2012 Annual Report
1a.Objectives (from AD-416):
The overall goal of our research is to identify the genetic mechanisms that enable oomycete pathogens to overcome host defenses, using the soybean pathogen Phytophthora sojae as a model. The genome sequence of P. sojae and several other Phytophthora species has revealed that their genomes contain an enormous repertoire of genes potentially involved in infection. However, information about the regulatory mechanisms controlling expression of these genes is greatly lacking. Oomycete species are notorious for their genetic variability, rapidly adapting to overcome chemical controls and host genetic resistance. However the underlying mechanisms governing this variability are not at all understood. Small RNAs, including siRNAs and miRNAs, have been demonstrated to play a major role in modulating the expression of eukaryotic genomes. Oomycete genomes encode the machinery necessary to generate several classes of small RNAs, but there is absolutely no information about the roles that small RNAs play in oomycete biology and pathology. The goal of this proposal is to fill in this major gap in our understanding of this important group of pathogens. The specific aims of the proposal include:
1. To use genome-wide, high-throughput sequencing to identify all small RNA-generating loci expressed specifically in mycelia, during germination of cysts, and during infection of plants;
2. Analyze the genome-wide distribution of loci encoding all small RNA classes;
3. Characterize the effects of mutations in the P. sojae Dicer-like (DCL) and RNA-dependent RNA polymerase (RDR) genes on small RNA classes, growth, morphology and pathology; and
4. Develop a publicly accessible Phytophthora small RNA database that integrates with existing Phytophthora genome resources.

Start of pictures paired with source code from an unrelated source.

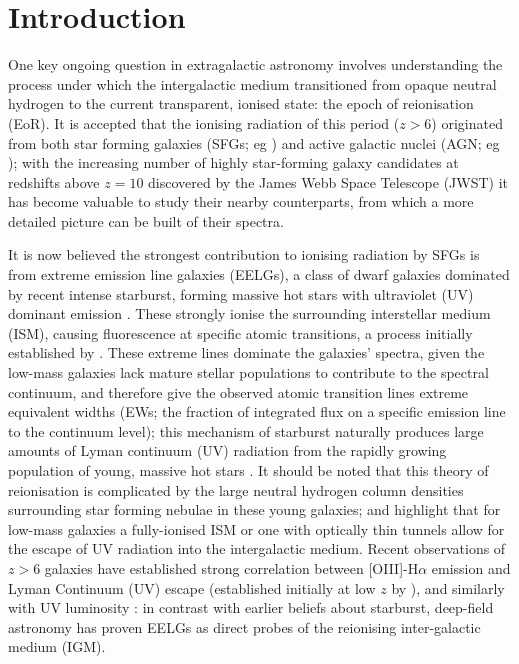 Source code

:\documentclass[fleqn,usenatbib]{mnras}
\begin{document}
\section{Introduction}
One key ongoing question in extragalactic astronomy involves understanding the process under which the intergalactic medium transitioned from opaque neutral hydrogen to the current transparent, ionised state: the epoch of reionisation (EoR). It is accepted \citep{brunker_2020} that the ionising  radiation of this period ($z>6$) originated from both star forming galaxies (SFGs; eg \cite{robertson2020,tacchella_2025}) and active galactic nuclei (AGN; eg \cite{2004ApJ...604..484M, Madau2014}); with the increasing number of highly star-forming galaxy candidates at redshifts above $z=10$ discovered by the James Webb Space Telescope (JWST) \citep{Rhoads, hainline_2023} it has become valuable to study their nearby counterparts, from which a more detailed picture can be built of their spectra. 

It is now believed the strongest contribution to ionising radiation by SFGs is from extreme emission line galaxies (EELGs), a class of dwarf galaxies dominated by recent intense starburst, forming massive hot stars with ultraviolet (UV) dominant emission \citep{tang2023, davis2024}. These strongly ionise the surrounding interstellar medium (ISM), causing fluorescence at specific atomic transitions, a process initially established by \cite{menzel}. These extreme lines dominate the galaxies’ spectra, given the low-mass galaxies lack mature stellar populations to contribute to the spectral continuum, and therefore give the observed atomic transition lines extreme equivalent widths (EWs; the fraction of integrated flux on a specific emission line to the continuum level); this mechanism of starburst naturally produces large amounts of Lyman continuum (UV) radiation from the rapidly growing population of young, massive hot stars \citep{madau1999, gigure2008}. It should be noted that this theory of reionisation is complicated by the large neutral hydrogen column densities surrounding star forming nebulae in these young galaxies; \cite{jaskotoey} and \cite{izotov_2018} highlight that for low-mass galaxies a fully-ionised ISM or one with optically thin tunnels allow for the escape of UV radiation into the intergalactic medium. Recent observations of $z>6$ galaxies have established strong correlation between [OIII]-H$\alpha$ emission  and Lyman Continuum (UV) escape \citep{tang2023} (established initially at low $z$ by \cite{flury2022}), and similarly with UV luminosity \citep{endsley2024}: in contrast with earlier \citep{hackman1995} beliefs about starburst, deep-field astronomy has proven EELGs as direct probes of the reionising inter-galactic medium (IGM). 
\end{document}
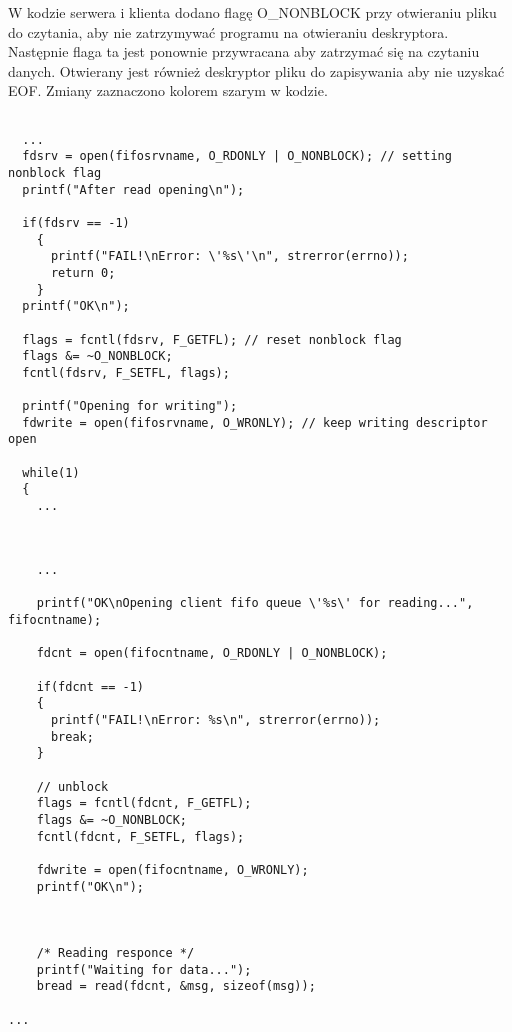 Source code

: \documentclass[a4paper,15pt]{article}
\begin{document}
W kodzie serwera i klienta dodano flagę O\_NONBLOCK przy otwieraniu pliku do czytania, aby nie zatrzymywać programu na otwieraniu deskryptora. Następnie flaga ta jest ponownie przywracana aby zatrzymać się na czytaniu danych. Otwierany jest również deskryptor pliku do zapisywania aby nie uzyskać EOF. Zmiany zaznaczono kolorem szarym w kodzie.


\begin{lstlisting}[style=CStyle, label=some-code, caption=srvfifo.c,
linebackgroundcolor={
	\ifnum\value{lstnumber}=3\color{gainsboro}\fi
	\ifnum\value{lstnumber}=13\color{gainsboro}\fi
	\ifnum\value{lstnumber}=14\color{gainsboro}\fi
	\ifnum\value{lstnumber}=15\color{gainsboro}\fi
	\ifnum\value{lstnumber}=18\color{gainsboro}\fi
	}
	]
	
  ... 
  fdsrv = open(fifosrvname, O_RDONLY | O_NONBLOCK); // setting nonblock flag 
  printf("After read opening\n");

  if(fdsrv == -1)
    {
      printf("FAIL!\nError: \'%s\'\n", strerror(errno));
      return 0;
    }
  printf("OK\n");

  flags = fcntl(fdsrv, F_GETFL); // reset nonblock flag
  flags &= ~O_NONBLOCK;
  fcntl(fdsrv, F_SETFL, flags);

  printf("Opening for writing");
  fdwrite = open(fifosrvname, O_WRONLY); // keep writing descriptor open

  while(1)
  {
  	...
	
\end{lstlisting}


\begin{lstlisting}[style=CStyle, label=some-code, caption=cntfifo.c,
linebackgroundcolor={
	\ifnum\value{lstnumber}=6\color{gainsboro}\fi
	\ifnum\value{lstnumber}=15\color{gainsboro}\fi
	\ifnum\value{lstnumber}=16\color{gainsboro}\fi
	\ifnum\value{lstnumber}=17\color{gainsboro}\fi
	\ifnum\value{lstnumber}=19\color{gainsboro}\fi
	}
	]

	...	

	printf("OK\nOpening client fifo queue \'%s\' for reading...", fifocntname);
      
    fdcnt = open(fifocntname, O_RDONLY | O_NONBLOCK);
      
    if(fdcnt == -1)
    {
      printf("FAIL!\nError: %s\n", strerror(errno));
      break;
    }

    // unblock 
    flags = fcntl(fdcnt, F_GETFL);
    flags &= ~O_NONBLOCK;
    fcntl(fdcnt, F_SETFL, flags);

    fdwrite = open(fifocntname, O_WRONLY);
    printf("OK\n");



    /* Reading responce */
    printf("Waiting for data...");
	bread = read(fdcnt, &msg, sizeof(msg));

...
\end{lstlisting}
\end{document}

1b.Approach (from AD-416):
Our project will start with genome-wide small RNA analysis in P. sojae lifestages and infected roots, followed by functional analysis of P. sojae mutants. First, we will document the small RNA repertoire in pure P. sojae lifestages and in infected soybean hypocotyls by deep sequencing using the Illumina 1G system. We will then identify and analyze TILLING mutants with defects in the DCL and RDR genes, which we propose catalyze biogenesis of the two P. sojae small RNA size classes. Collaborator, Universtiy of TN, Plant Pathologist, will provide the mutants using his TILLING resource funded through the National Science Foundation (NSF),(see attached letter of collaboration). Selected mutants will be analyzed in the mycelial lifestage and in life stages in which a phenotype is expressed. Throughout, the Phytophthora small RNA database will be expanded, updated and improved. This database will provide a repository for sequences of small RNAs identified from various Phytophthora spp., genotypes and tissues. The database will integrate tools to assist in small RNA identification and analysis. The comprehensive database will be publicly available through the current Phytophthora genome web interface at VBI and the small RNA database resources in the Carrington lab and CGRB at OSU.
The overall goal of our research is to identify the genetic mechanisms that enable oomycete pathogens to overcome host defenses, using the soybean pathogen Phytophthora sojae as a model. This proposal focuses on genome-wide analysis of small RNAs expressed during different life stages and during infection of soybean by the pathogen Phytophthora sojae. Three small RNA libraries from the Phytophthora species P. infestans, P. sojae and P. ramorum were produced and sequenced using high throughput sequencing technologies. Two small RNA size classes, 21 and 25 nucleotides in size, were identified in each library. A database and genome viewer were developed to facilitate analysis of the small RNA component in Phytophthora. Putative RNA silencing biogenesis genes were tentatively identified in the P. sojae, P. infestans, and P. ramorum genomes: Two distinct dicer genes, named dicer-like 1 and dicer-like 2, were cloned from Phytophthora, and their gene structure and evolutionary relationships to other known dicers were described. The gene structure for another small RNA biogenesis effector, RNA-dependent RNA polymerase, was also determined. A special class of small RNAs termed micro RNAs was discovered. Eight candidate micro RNA genes from one gene family were identified in P. sojae, P. ramorum, and P. infestans. We are now evaluating using artificially designed micro RNAs as tools for targeted, stable silencing in Phytophthora that show promise in the first experiments as a novel tool for silencing genes. To date, micro RNA pathways have only been described for animals and plants and are newly characterized in the Stramenopile branch of the tree of life. Thus, this is the first report of presence of micro RNAs in a new branch of the tree of life. Artificial micro RNAs show promise as a novel tool for research and potentially management of Phytophthora. This research was conducted in support of objective 2A of the parent project.